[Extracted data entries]
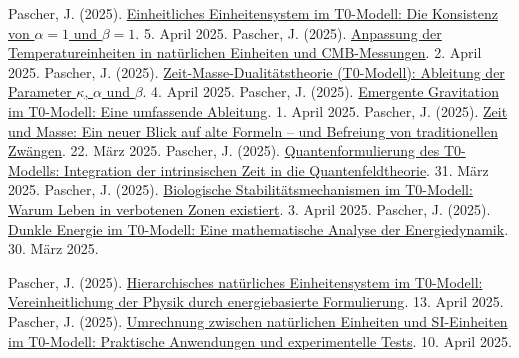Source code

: \documentclass[12pt,a4paper]{article}
\begin{document}
\begin{thebibliography}{99}
	 Pascher, J. (2025). \href{https://github.com/jpascher/T0-Time-Mass-Duality/tree/main/2/pdf/Deutsch/Alpha1Beta1Konsistenz.pdf}{Einheitliches Einheitensystem im T0-Modell: Die Konsistenz von \(\alpha = 1\) und \(\beta = 1\)}. 5. April 2025.
	 Pascher, J. (2025). \href{https://github.com/jpascher/T0-Time-Mass-Duality/tree/main/2/pdf/Deutsch/TempEinheitenCMB.pdf}{Anpassung der Temperatureinheiten in natürlichen Einheiten und CMB-Messungen}. 2. April 2025.
	 Pascher, J. (2025). \href{https://github.com/jpascher/T0-Time-Mass-Duality/tree/main/2/pdf/Deutsch/ZeitMasseT0Params.pdf}{Zeit-Masse-Dualitätstheorie (T0-Modell): Ableitung der Parameter \(\kappa\), \(\alpha\) und \(\beta\)}. 4. April 2025.
	 Pascher, J. (2025). \href{https://github.com/jpascher/T0-Time-Mass-Duality/tree/main/2/pdf/Deutsch/EmergentGravT0.pdf}{Emergente Gravitation im T0-Modell: Eine umfassende Ableitung}. 1. April 2025.
	 Pascher, J. (2025). \href{https://github.com/jpascher/T0-Time-Mass-Duality/tree/main/2/pdf/Deutsch/ZeitMasseNeuerBlick.pdf}{Zeit und Masse: Ein neuer Blick auf alte Formeln – und Befreiung von traditionellen Zwängen}. 22. März 2025.
	 Pascher, J. (2025). \href{https://github.com/jpascher/T0-Time-Mass-Duality/tree/main/2/pdf/Deutsch/QuantumFormulationT0.pdf}{Quantenformulierung des T0-Modells: Integration der intrinsischen Zeit in die Quantenfeldtheorie}. 31. März 2025.
	 Pascher, J. (2025). \href{https://github.com/jpascher/T0-Time-Mass-Duality/tree/main/2/pdf/Deutsch/BioStabilityT0.pdf}{Biologische Stabilitätsmechanismen im T0-Modell: Warum Leben in verbotenen Zonen existiert}. 3. April 2025.
	 Pascher, J. (2025). \href{https://github.com/jpascher/T0-Time-Mass-Duality/tree/main/2/pdf/Deutsch/MathEnergiedynamik.pdf}{Dunkle Energie im T0-Modell: Eine mathematische Analyse der Energiedynamik}. 30. März 2025.

 Pascher, J. (2025). \href{https://github.com/jpascher/T0-Time-Mass-Duality/tree/main/2/pdf/Deutsch/NatEinheitenSystematik.pdf}{Hierarchisches natürliches Einheitensystem im T0-Modell: Vereinheitlichung der Physik durch energiebasierte Formulierung}. 13. April 2025.
 Pascher, J. (2025). \href{https://github.com/jpascher/T0-Time-Mass-Duality/tree/main/2/pdf/Deutsch/NatEinheitenKonversion.pdf}{Umrechnung zwischen natürlichen Einheiten und SI-Einheiten im T0-Modell: Praktische Anwendungen und experimentelle Tests}. 10. April 2025.


\end{thebibliography}
\end{document}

• **Work to be completed**
Work out how many lines of the records contain "begin", and reply with the number alone.

• **Solution to this problem**
2